- [INFORMATION SUPPLIED]:
• • • • • • •

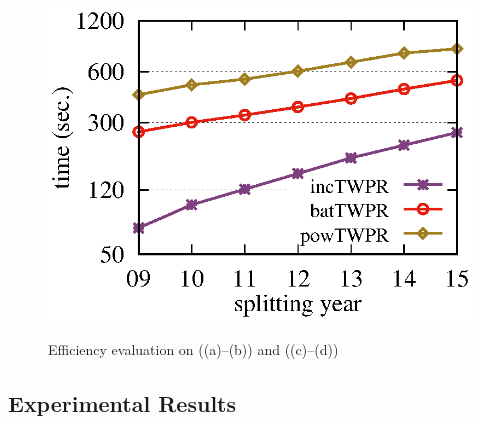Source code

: \begin{figure}[tb!]
\begin{center}
{\includegraphics[scale=\graphscale]{./exp/MAG_time_twpr.eps}}
\hspace{0ex}
{}
\end{center}
\vspace{-1.5ex}
\caption{\small Efficiency evaluation on \aminer ((a)--(b)) and  \magdata ((c)--(d))}
\label{exp-time}
\vspace{-3ex}
\end{figure}

\subsection{Experimental Results}
\label{subsec-expres}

• • • • • • •

- [EXERCISE DETAILS]: Give the listing again exactly, minus its images.

- [YOUR SOLUTION]:
Source code

: \begin{figure}[tb!]
\begin{center}
{\includegraphics[scale=\graphscale]{./exp/MAG_time_twpr.eps}}
\hspace{0ex}
{}
\end{center}
\vspace{-1.5ex}
\caption{\small Efficiency evaluation on \aminer ((a)--(b)) and  \magdata ((c)--(d))}
\label{exp-time}
\vspace{-3ex}
\end{figure}

\subsection{Experimental Results}
\label{subsec-expres}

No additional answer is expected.